The demon snaps her fingers and the bookshop door allows her entry. Her ears ring with the velvety stillness of old-bookshop after city streets and hell-hallways that push against you from all sides. “See, angel? Nothing to worry about,” she proclaims by way of greeting, slithering up to her angel and waving the door closed, before perching on the edge of the desk and leaning down to graze a kiss at the corner of her mouth.

Their fingers inch together and interlock against the polished wood as Crowley slouches back against a stack of books, using her hands to hold her upright.

“Oh, angel. You’ve undone yourself.” She admires the flower with forced optimism as though she hadn’t noticed it before, because the dozens of otherworldly clusters of many-hued blooms weighing on the houseplant’s stems resemble a botanical anxiety attack. Crowley decides, once and for all: the world _can’t_ end because she _is _going to find a time and place where she and Aziraphale can live and never part.

-

The demon’s flat sets an underworldly backdrop, a romanization of Hell: spotless grey walls are the faces of sheer underground cliffs, asphodel blooming in deep plastic pots. Candles have been swapped for dim electrical lights, the sort meant for snakes living in a glass zoo. The hook on the bedroom wall is a regular ornament by the twentieth century, ropes dangling shamelessly. And so is Crowley’s obedient place before it, docile, letting Aziraphale undress her with silken hands and centuries of practice.

“Hold _still_,” the angel chides, an edge in her tone, as she fumbles with a clasp at the side of her dress and Crowley wriggles at the tiny catch of metal. The demon is still dressed for her latest temptation: clothing in this decade seems to involve quite a lot of silk and sequins, not to mention the sort of diamond-laden necklace that would have cost more than the bookshop if it weren’t miracled. 

Aziraphale is poetic where Hell gets-this-over-with; Aziraphale knows what raises the right _anticipationfearterror_ and what sends her psyche reeling. Aziraphale removes her clothing so tenderly that she is glad that snake-eyes don’t cry, where Hell would do it with a snap. The angel lifts her unresisting arms, one at a time, to slide them free of the straps of her dress, exposing her pale, braless figure underneath. Silk pools at her feet before it is miracled away.

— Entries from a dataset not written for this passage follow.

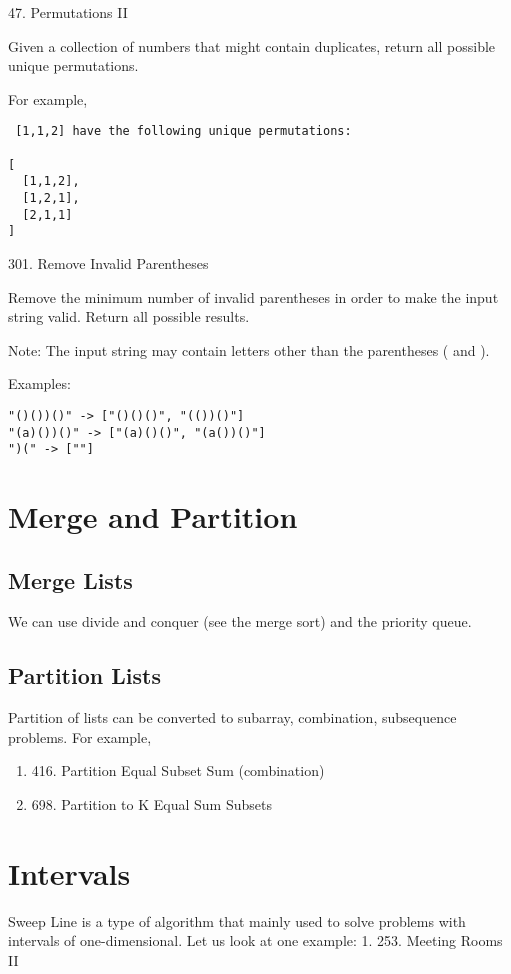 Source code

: \documentclass[../main.tex]{subfiles}
\begin{document}
47. Permutations II

Given a collection of numbers that might contain duplicates, return all possible unique permutations.

For example,
\begin{lstlisting}
 [1,1,2] have the following unique permutations:

[
  [1,1,2],
  [1,2,1],
  [2,1,1]
]
\end{lstlisting}

301. Remove Invalid Parentheses

Remove the minimum number of invalid parentheses in order to make the input string valid. Return all possible results.

Note: The input string may contain letters other than the parentheses ( and ).

Examples:
\begin{lstlisting}
"()())()" -> ["()()()", "(())()"]
"(a)())()" -> ["(a)()()", "(a())()"]
")(" -> [""]
\end{lstlisting}


\section{Merge and Partition}
\subsection{Merge Lists}
We can use divide and conquer (see the merge sort) and the priority queue.
\subsection{Partition Lists}
Partition of lists can be converted to subarray, combination, subsequence problems. For example, 
\begin{enumerate}
    \item 416. Partition Equal Subset Sum (combination)
    \item 698. Partition to K Equal Sum Subsets
\end{enumerate} 

\section{Intervals}
\label{sec_sweep_line}
Sweep Line is a type of algorithm that mainly used to solve problems with intervals of one-dimensional. Let us look at one example:
1. 253. Meeting Rooms II
\end{document}
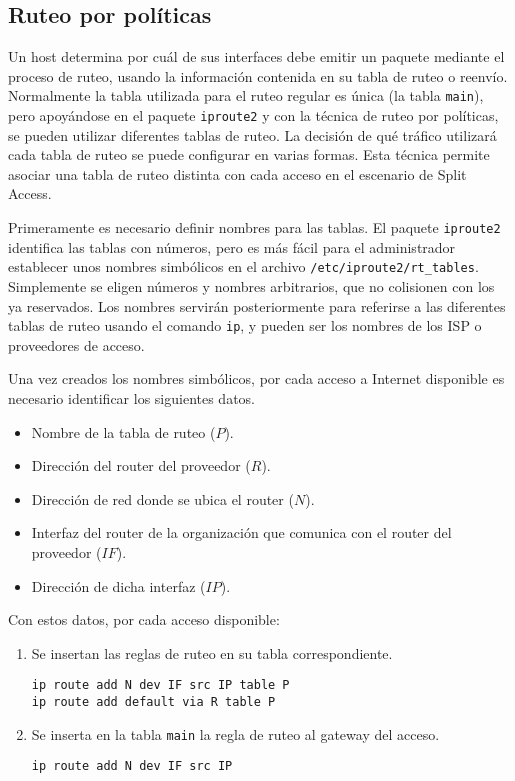  

\subsection{Ruteo por políticas}
Un host determina por cuál de sus interfaces debe emitir un paquete mediante el proceso de ruteo, usando la información contenida en su tabla de ruteo o reenvío. Normalmente la tabla utilizada para el ruteo regular es única (la tabla \texttt{main}), pero apoyándose en el paquete \texttt{iproute2} y con la técnica de ruteo por políticas, se pueden utilizar diferentes tablas de ruteo. La decisión de qué tráfico utilizará cada tabla de ruteo se puede configurar en varias formas. Esta técnica permite asociar una tabla de ruteo distinta con cada acceso en el escenario de Split Access.

Primeramente es necesario definir nombres para las tablas. El paquete \texttt{iproute2} identifica las tablas con números, pero es más fácil para el administrador establecer unos nombres simbólicos en el archivo \texttt{/etc/iproute2/rt\_tables}. Simplemente se eligen números y nombres arbitrarios, que no colisionen con los ya reservados. Los nombres servirán posteriormente para referirse a las diferentes tablas de ruteo usando el comando \texttt{ip}, y pueden ser los nombres de los ISP o proveedores de acceso.

Una vez creados los nombres simbólicos, por cada acceso a Internet disponible es necesario identificar los siguientes datos.
\begin{itemize}
	\item Nombre de la tabla de ruteo ($P$).
	\item Dirección del router del proveedor ($R$).
	\item Dirección de red donde se ubica el router ($N$).
	\item Interfaz del router de la organización que comunica con el router del proveedor ($IF$).
	\item Dirección de dicha interfaz ($IP$).
\end{itemize}

Con estos datos, por cada acceso disponible:
\begin{enumerate}
	\item Se insertan las reglas de ruteo en su tabla correspondiente. 
\begin{lstlisting}
ip route add N dev IF src IP table P
ip route add default via R table P
\end{lstlisting}
	\item Se inserta en la tabla \texttt{main} la regla de ruteo al gateway del acceso.
	\begin{lstlisting}
ip route add N dev IF src IP
\end{lstlisting}
\end{enumerate} 

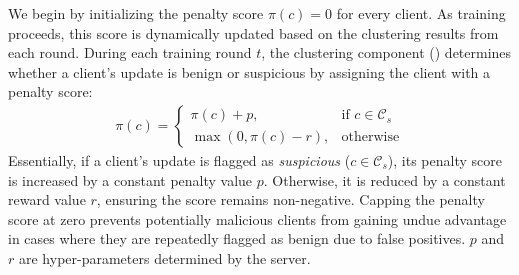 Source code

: We begin by initializing the penalty score \(\pi(c) = 0\) for every client. As training proceeds, this score is dynamically updated based on the clustering results from each round.
During each training round \( t \), the clustering component () determines whether a client's update is benign or suspicious by assigning the client with a penalty score:
\begin{align}
    \pi(c) =
    \begin{cases}
    \pi(c) + p, & \text{if } c \in \mathcal{C}_s\\
    \max(0, \pi(c) - r),              & \text{otherwise}
    \end{cases}
\end{align}
\newline
Essentially, if a client's update is flagged as \textit{suspicious} (\( c \in \mathcal{C}_s \)), its penalty score is increased by a constant penalty value \( p \). Otherwise, it is reduced by a constant reward value \( r \), ensuring the score remains non-negative. Capping the penalty score at zero prevents potentially malicious clients from gaining undue advantage in cases where they are repeatedly flagged as benign due to false positives. $p$ and $r$ are hyper-parameters determined by the server.

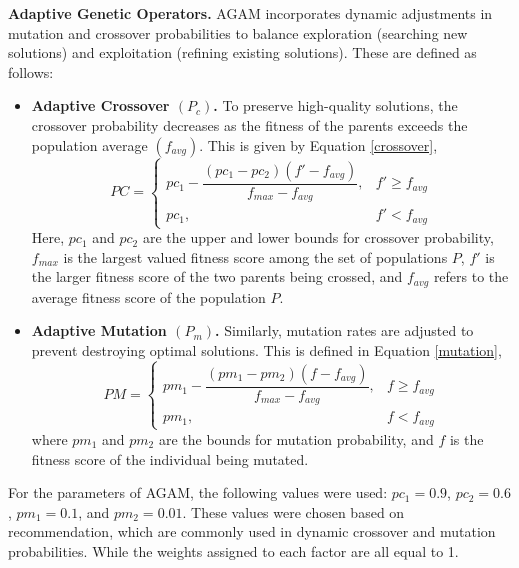 \textbf{Adaptive Genetic Operators.} AGAM incorporates dynamic adjustments in mutation and crossover probabilities to balance exploration (searching new solutions) and exploitation (refining existing solutions). These are defined as follows:
\begin{itemize}
    \item \textbf{Adaptive Crossover $ ( P _{c} )$.} To preserve high-quality solutions, the crossover probability decreases as the fitness of the parents exceeds the population average $ ( f _{avg} )$. This is given by Equation \ref{crossover},
    \begin{equation}
        \label{crossover}
        PC = \begin{cases}
            pc_1 - \dfrac{(pc_1 - pc_2)(f' - f_{avg})}{f_{max} - f_{avg}}, & f' \ge f_{avg} \\
            pc_1, & f' < f_{avg}
        \end{cases}
    \end{equation}
    Here, $pc_1$ and $pc_2$ are the upper and lower bounds for crossover probability, $f_{max}$ is the largest valued fitness score among the set of populations $P$, $f'$ is the larger fitness score of the two parents being crossed, and $f_{avg}$ refers to the average fitness score of the population $P$. 

    \item \textbf{Adaptive Mutation $ ( P _{m} )$.} Similarly, mutation rates are adjusted to prevent destroying optimal solutions. This is defined in Equation \ref{mutation},
    \begin{equation}
        \label{mutation}
        PM = \begin{cases}
            pm_1 - \dfrac{(pm_1 - pm_2)(f - f_{avg})}{f_{max} - f_{avg}}, & f \ge f_{avg} \\
            pm_1, & f < f_{avg}
        \end{cases}
    \end{equation}
    where $pm_1$ and $pm_2$  are the bounds for mutation probability, and $f$ is the fitness score of the individual being mutated.
\end{itemize}

For the parameters of AGAM, the following values were used: $pc_1 = 0.9$, $pc_2 = 0.6$, $pm_1 = 0.1$, and $pm_2 = 0.01$. These values were chosen based on \textcite{Yochum2020} recommendation, which are commonly used in dynamic crossover and mutation probabilities. While the weights assigned to each factor are all equal to 1.

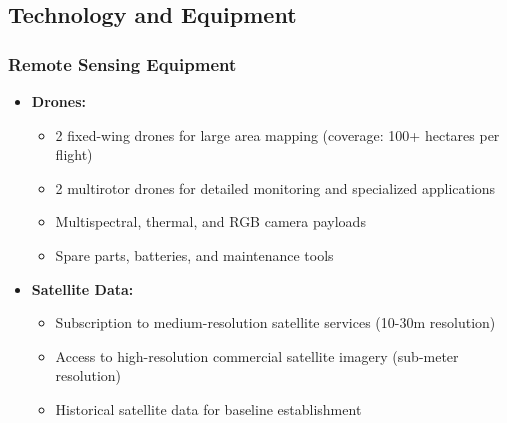 \subsection{Technology and Equipment}

\subsubsection{Remote Sensing Equipment}
\begin{itemize}
    \item \textbf{Drones:}
    \begin{itemize}
        \item 2 fixed-wing drones for large area mapping (coverage: 100+ hectares per flight)
        \item 2 multirotor drones for detailed monitoring and specialized applications
        \item Multispectral, thermal, and RGB camera payloads
        \item Spare parts, batteries, and maintenance tools
    \end{itemize}
    
    \item \textbf{Satellite Data:}
    \begin{itemize}
        \item Subscription to medium-resolution satellite services (10-30m resolution)
        \item Access to high-resolution commercial satellite imagery (sub-meter resolution)
        \item Historical satellite data for baseline establishment
    \end{itemize}
\end{itemize}

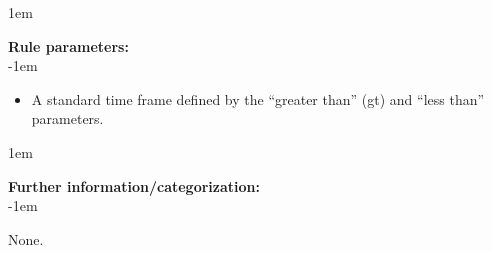 \openup 1em

{\bf Rule parameters:} \\

\openup -1em
\vspace{-2em}

\begin{itemize}
	\item A standard time frame defined by the ``greater than'' (gt) and ``less than'' parameters.
\end{itemize}

\openup 1em

{\bf Further information/categorization:} \\

\openup -1em
\vspace{-2em}


None.

\pagebreak

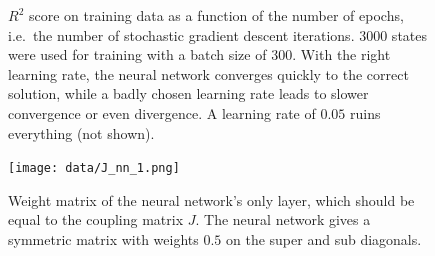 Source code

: \documentclass[11pt,british,a4paper]{article}
\numberwithin{equation}{section}
\begin{document}
\begin{figure}[H]
    \centering
    \caption{\(R^2\) score on training data as a function of the number of epochs, i.e.\ the number of stochastic gradient descent iterations. \(\num{3000}\) states were used for training with a batch size of \(300\). With the right learning rate, the neural network converges quickly to the correct solution, while a badly chosen learning rate leads to slower convergence or even divergence. A learning rate of \(\num{0.05}\) ruins everything (not shown).}\label{fig:r2nn}
\end{figure}

\begin{figure}[H]
    \centering
    \texttt{[image: data/J\_nn\_1.png]}
    \caption{Weight matrix of the neural network's only layer, which should be equal to the coupling matrix \(J\). The neural network gives a symmetric matrix with weights \(\num{0.5}\) on the super and sub diagonals.}
\end{figure}

\begin{table}[H]
    \centering
\end{table}

\clearpage
\appendix
\end{document}
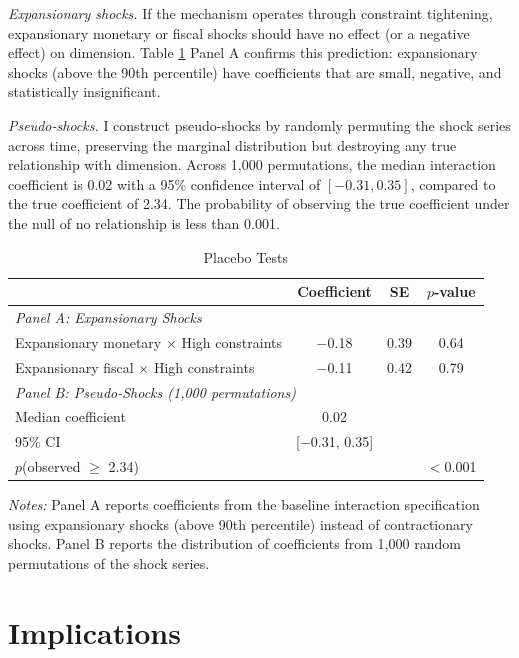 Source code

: \documentclass[12pt,letterpaper]{article}
\theoremstyle{plain}
\theoremstyle{definition}
\begin{document}
\textit{Expansionary shocks.} If the mechanism operates through constraint tightening, expansionary monetary or fiscal shocks should have no effect (or a negative effect) on dimension. Table \ref{tab:placebo} Panel A confirms this prediction: expansionary shocks (above the 90th percentile) have coefficients that are small, negative, and statistically insignificant.

\textit{Pseudo-shocks.} I construct pseudo-shocks by randomly permuting the shock series across time, preserving the marginal distribution but destroying any true relationship with dimension. Across 1,000 permutations, the median interaction coefficient is 0.02 with a 95\% confidence interval of $[-0.31, 0.35]$, compared to the true coefficient of 2.34. The probability of observing the true coefficient under the null of no relationship is less than 0.001.

\begin{table}[htbp]
\centering
\caption{Placebo Tests}
\label{tab:placebo}
\begin{tabular}{lccc}
\toprule
& Coefficient & SE & $p$-value \\
\midrule
\multicolumn{4}{l}{\textit{Panel A: Expansionary Shocks}} \\
Expansionary monetary $\times$ High constraints & $-$0.18 & 0.39 & 0.64 \\
Expansionary fiscal $\times$ High constraints & $-$0.11 & 0.42 & 0.79 \\
\midrule
\multicolumn{4}{l}{\textit{Panel B: Pseudo-Shocks (1,000 permutations)}} \\
Median coefficient & 0.02 & & \\
95\% CI & [$-$0.31, 0.35] & & \\
$p$(observed $\geq$ 2.34) & & & $<$0.001 \\
\bottomrule
\end{tabular}

\vspace{0.5em}
\footnotesize
\textit{Notes:} Panel A reports coefficients from the baseline interaction specification using expansionary shocks (above 90th percentile) instead of contractionary shocks. Panel B reports the distribution of coefficients from 1,000 random permutations of the shock series.
\end{table}


\section{Implications}\label{sec:implications}
\end{document}
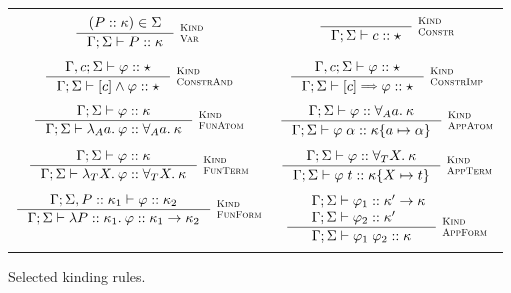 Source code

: \documentclass[english, mgr]{iithesis}
\newcommand{\scbrk}[2]{\myatop{\textsc{#1}}{\textsc{#2}}}
\begin{document}
\begin{figure}[htpb]
  \begin{tabularx}{\textwidth}{|CC|}
    \hline & \\
     $\inference{
      (\propv \ofkind \kind) \in  \kEnv
  }{
    \cEnv; \kEnv \vdash \propv \ofkind \kind
  }\:\scbrk{Kind}{Var}
  $ &
     $\inference{
  }{
    \cEnv; \kEnv \vdash \fConstr{\constr} \ofkind \kProp
  }\:\scbrk{Kind}{Constr}
  $ \\ & \\ $
  \inference{
    \cEnv,\constr; \kEnv \vdash \formphi \ofkind \kProp
  }{
    \cEnv; \kEnv \vdash \fCAnd{\constr} \formphi \ofkind \kProp
  }\:\scbrk{Kind}{ConstrAnd}
  $ & $
  \inference{
    \cEnv,\constr; \kEnv \vdash \formphi \ofkind \kProp
  }{
    \cEnv; \kEnv \vdash \fCImp{\constr} \formphi \ofkind \kProp
  }\:\scbrk{Kind}{ConstrImp}$ \\ & \\
    $\inference{
      \cEnv; \kEnv \vdash \formphi \ofkind \kind
    }{
      \cEnv; \kEnv \vdash \fLamAtom{\atomv} \formphi \ofkind \kForallAtom{\atomv}\kind
    }\:\scbrk{Kind}{FunAtom}$
    &
    $\inference{
      \cEnv;\kEnv\vdash \formphi \ofkind \kForallAtom{\atomv}\kind
    }{
      \cEnv;\kEnv\vdash \formphi \fAppAtom{\atomexp} \ofkind \kind \subst{\atomv}{\atomexp}
    }\:\scbrk{Kind}{AppAtom}$
    \\ & \\
    $\inference{
      \cEnv; \kEnv \vdash \formphi \ofkind \kind
    }{
      \cEnv; \kEnv \vdash \fLamTerm{\termv} \formphi \ofkind \kForallTerm{\termv}\kind
    }\:\scbrk{Kind}{FunTerm}$
    &
    $\inference{
      \cEnv;\kEnv\vdash \formphi \ofkind \kForallTerm{\termv}\kind
    }{
      \cEnv;\kEnv\vdash \formphi \fAppTerm{\term} \ofkind \kind\subst{\termv}{\term}
    }\:\scbrk{Kind}{AppTerm}$
    \\ & \\
    $\inference{
      \cEnv; \kEnv, \propv \ofkind \kind_1 \vdash \formphi \ofkind \kind_2
    }{
      \cEnv; \kEnv \vdash \fLamForm{\propv}{\kind_1} \formphi \ofkind \kind_1 \karrow \kind_2
    }\:\scbrk{Kind}{FunForm}$
    &
    $\inference{
      \quad \cEnv; \kEnv \vdash \formphi_1 \ofkind \kind' \karrow \kind
      \\
      \quad \cEnv; \kEnv \vdash \formphi_2 \ofkind \kind' \hfill
    }{
      \cEnv;\kEnv\vdash \formphi_1 \fApp \formphi_2 \ofkind \kind
    }\:\scbrk{Kind}{AppForm}$
    \\ & \\
    \hline
\end{tabularx}
  \caption{Selected kinding rules.}
  \label{fig:kinding}
\end{figure}
\end{document}
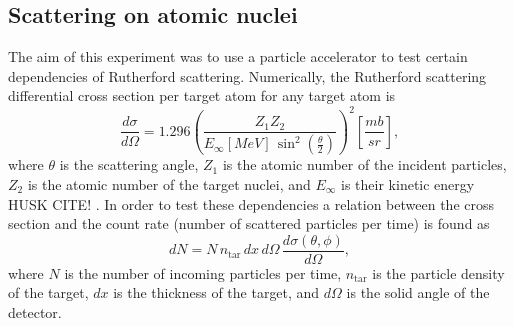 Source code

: \subsection{Scattering on atomic nuclei}
The aim of this experiment was to use a particle accelerator to test certain dependencies of Rutherford scattering. Numerically, the Rutherford scattering differential cross section per target atom for any target atom is
\begin{equation}
\frac{d\sigma}{d\Omega} = 1.296 \left( \frac{Z_1 Z_2}{E_\infty [MeV] \, \sin^2 \left(\frac{\theta}{2} \right) }\right)^2\left[\frac{mb}{sr}\right],
\end{equation}
where $\theta$ is the scattering angle, $Z_1$  is the atomic number of the incident particles, $Z_2$ is the atomic number of the target nuclei, and $E_{\infty}$ is their kinetic energy HUSK CITE!%
. 
In order to test these dependencies a relation between the cross section and the count rate (number of scattered particles per time) is found as
\begin{equation}
dN = N \, n_{\text{tar}} \, dx \,d\Omega \, \frac{d\sigma(\theta,\phi)}{d\Omega},
\end{equation}
where $N$ is the number of incoming particles per time, $n_\text{tar}$ is the particle density of the target, $dx$ is the thickness of the target, and $d\Omega$ is the solid angle of the detector.


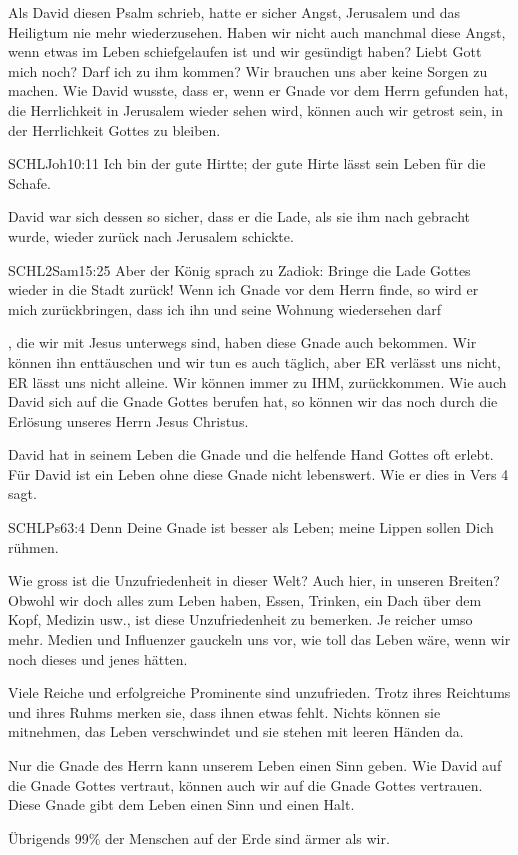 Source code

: \documentclass[14pt]{../../inc/mybib}
\begin{document}
    \begin{block}
        Als David diesen Psalm schrieb, hatte er sicher Angst, Jerusalem und das Heiligtum nie mehr wiederzusehen. Haben wir nicht auch manchmal diese Angst, wenn etwas im Leben schiefgelaufen ist und wir gesündigt haben? Liebt Gott mich  noch? Darf ich  zu ihm kommen? Wir brauchen uns aber keine Sorgen zu machen. Wie David wusste, dass er, wenn er Gnade vor dem Herrn gefunden hat, die Herrlichkeit in Jerusalem wieder sehen wird, können auch wir getrost sein, in der Herrlichkeit Gottes zu bleiben. 
          \begin{bibelbox}{SCHL}{Joh}{10:11}
            Ich bin der gute Hirtte; der gute Hirte lässt sein Leben für die Schafe.
        \end{bibelbox}
        David war sich dessen so sicher, dass er die Lade, als sie ihm nach gebracht wurde, wieder zurück nach Jerusalem schickte.
        \begin{bibelbox}{SCHL}{2Sam}{15:25}
            Aber der König sprach zu Zadiok: Bringe die Lade Gottes wieder in die Stadt zurück! Wenn ich Gnade vor dem Herrn finde, so wird er mich zurückbringen, dass ich ihn und seine Wohnung wiedersehen darf
        \end{bibelbox}
        , die wir mit Jesus unterwegs sind, haben diese Gnade auch bekommen. Wir können ihn enttäuschen und wir tun es auch täglich, aber ER verlässt uns nicht, ER lässt uns nicht alleine. Wir können immer zu IHM,  zurückkommen. Wie auch David sich auf die Gnade Gottes berufen hat, so können wir das noch  durch die Erlösung unseres Herrn Jesus Christus.
    \end{block}
    \begin{block}
        David hat in seinem Leben die Gnade und die helfende Hand Gottes oft erlebt. Für David ist ein Leben ohne diese Gnade nicht lebenswert. Wie er dies in Vers 4 sagt.
        \begin{bibelbox}{SCHL}{Ps}{63:4}
            Denn Deine Gnade ist besser als Leben; meine Lippen sollen Dich rühmen.
        \end{bibelbox}
        Wie gross ist die Unzufriedenheit in dieser Welt? Auch hier, in unseren Breiten? Obwohl wir doch alles zum Leben haben, Essen, Trinken, ein Dach über dem Kopf, Medizin usw., ist diese Unzufriedenheit zu bemerken. Je reicher umso mehr. Medien und Influenzer gauckeln uns vor, wie toll das Leben wäre, wenn wir noch dieses und jenes hätten.
        
        Viele Reiche und erfolgreiche Prominente sind unzufrieden. Trotz ihres Reichtums und ihres Ruhms merken sie, dass ihnen etwas fehlt. Nichts können sie mitnehmen, das Leben verschwindet und sie stehen mit leeren Händen da.
        
        Nur die Gnade des Herrn kann unserem Leben einen Sinn geben. Wie David auf die Gnade Gottes vertraut, können auch wir auf die Gnade Gottes vertrauen. Diese Gnade gibt dem Leben einen Sinn und einen Halt.

        Übrigends 99\% der Menschen auf der Erde sind ärmer als wir.
    \end{block}
\end{document}
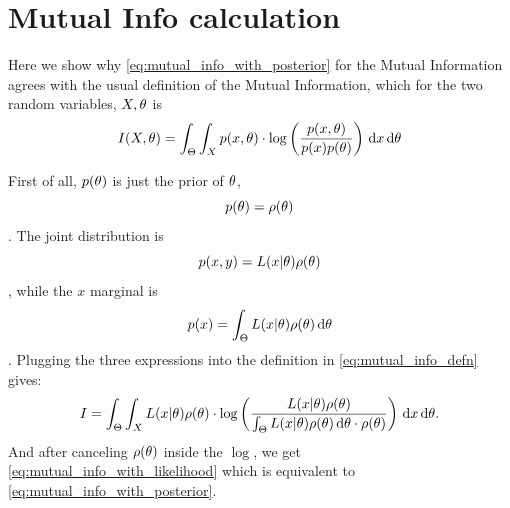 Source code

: \documentclass{article}
\begin{document}
\clearpage \appendix
\section{Mutual Info calculation}
\label{sec:mutual_info_defn} 
Here we show why \cref{eq:mutual_info_with_posterior} for
the Mutual Information agrees with the usual definition of the Mutual Information, which
for the two random variables, $X,{\theta}$ is
\begin{equation}
I(X,{\theta}) = \int_\Theta \int_X p(x,{\theta}) \cdot \log \left(
\frac{p(x,{\theta})}{p(x)p({\theta})}\right) \, \mathrm{d} x \, \mathrm{d} {\theta}
\label{eq:mutual_info_defn}
\end{equation}

First of all, $p({\theta})$  is just the prior of ${\theta}$, $$p({\theta}) = \rho({\theta})$$.
The joint distribution is $$p(x,y) = L(x|{\theta})\rho({\theta})$$, while the $x$
marginal is $$p(x) = \int_\Theta L(x|{\theta})\rho({\theta}) \, \mathrm{d} {\theta}$$.
Plugging the three expressions into the definition in
\cref{eq:mutual_info_defn} gives:
\begin{equation}
I = \int_\Theta \int_X L(x|{\theta})\rho({\theta}) \cdot 
\log \left( \frac{L(x|{\theta})\rho({\theta}) }{\int_\Theta L(x|{\theta})\rho({\theta}) \, \mathrm{d} {\theta}
\cdot \rho({\theta}) } \right)
\, \mathrm{d} x\, \mathrm{d} {\theta}.
\label{eq:mutual_info_prior_trajectory}
\end{equation}
And after canceling $\rho({\theta})$ inside the $\log$, we get
\cref{eq:mutual_info_with_likelihood} which is equivalent to
\cref{eq:mutual_info_with_posterior}.




 

\end{document}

Her own nudity somehow makes the room feel larger, the inches of space between herself and Aziraphale twice as wide.

Crowley’s breath catches in her throat at the wildly stimulating brush of Aziraphale’s soft hand against the back of her neck as she undoes the clasp with a metallic snap. The metal chain slithers across her collarbone like a snake, heavy diamonds a handful of stars clinking together in Aziraphale’s hand. It leaves an odd floating lightness in its wake.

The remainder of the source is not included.